— Directions —
An exact copy of the lines, starting at the top of the listing and ending with the line that has "### Developer Setup", is the required answer. Pictures are not part of it.

(Records to process Opens)

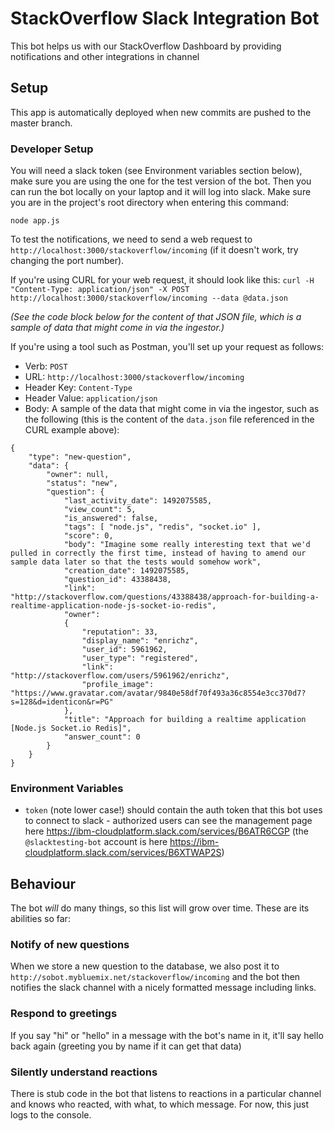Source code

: # StackOverflow Slack Integration Bot

This bot helps us with our StackOverflow Dashboard by providing notifications and other integrations in channel

## Setup

This app is automatically deployed when new commits are pushed to the master branch.

### Developer Setup

You will need a slack token (see Environment variables section below), make sure you are using the one for the test version of the bot.  Then you can run the bot locally on your laptop and it will log into slack.  Make sure you are in the project's root directory when entering this command: 

`node app.js`

To test the notifications, we need to send a web request to `http://localhost:3000/stackoverflow/incoming` (if it doesn't work, try changing the port number).

If you're using CURL for your web request, it should look like this: 
`curl -H "Content-Type: application/json" -X POST http://localhost:3000/stackoverflow/incoming --data @data.json`

_(See the code block below for the content of that JSON file, which is a sample of data that might come in via the ingestor.)_

If you're using a tool such as Postman, you'll set up your request as follows: 

* Verb: `POST`
* URL: `http://localhost:3000/stackoverflow/incoming`
* Header Key: `Content-Type`
* Header Value: `application/json`
* Body: A sample of the data that might come in via the ingestor, such as the following (this is the content of the `data.json` file referenced in the CURL example above): 

```
{
    "type": "new-question",
    "data": { 
        "owner": null,
        "status": "new",
        "question": { 
            "last_activity_date": 1492075585,
            "view_count": 5,
            "is_answered": false,
            "tags": [ "node.js", "redis", "socket.io" ],
            "score": 0,
            "body": "Imagine some really interesting text that we'd pulled in correctly the first time, instead of having to amend our sample data later so that the tests would somehow work",
            "creation_date": 1492075585,
            "question_id": 43388438,
            "link": "http://stackoverflow.com/questions/43388438/approach-for-building-a-realtime-application-node-js-socket-io-redis",
            "owner": 
            { 
                "reputation": 33,
                "display_name": "enrichz",
                "user_id": 5961962,
                "user_type": "registered",
                "link": "http://stackoverflow.com/users/5961962/enrichz",
                "profile_image": "https://www.gravatar.com/avatar/9840e58df70f493a36c8554e3cc370d7?s=128&d=identicon&r=PG" 
            },
            "title": "Approach for building a realtime application [Node.js Socket.io Redis]",
            "answer_count": 0 
        }
    }
}
```

### Environment Variables

* `token` (note lower case!) should contain the auth token that this bot uses to connect to slack - authorized users can see the management page here https://ibm-cloudplatform.slack.com/services/B6ATR6CGP (the `@slacktesting-bot` account is here https://ibm-cloudplatform.slack.com/services/B6XTWAP2S)

## Behaviour

The bot _will_ do many things, so this list will grow over time.  These are its abilities so far:

### Notify of new questions

When we store a new question to the database, we also post it to `http://sobot.mybluemix.net/stackoverflow/incoming` and the bot then notifies the slack channel with a nicely formatted message including links.

### Respond to greetings

If you say "hi" or "hello" in a message with the bot's name in it, it'll say hello back again (greeting you by name if it can get that data)

### Silently understand reactions

There is stub code in the bot that listens to reactions in a particular channel and knows who reacted, with what, to which message.  For now, this just logs to the console.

(Records to process Closes)

— Result of this task —
Source code

: # StackOverflow Slack Integration Bot

This bot helps us with our StackOverflow Dashboard by providing notifications and other integrations in channel

## Setup

This app is automatically deployed when new commits are pushed to the master branch.

### Developer Setup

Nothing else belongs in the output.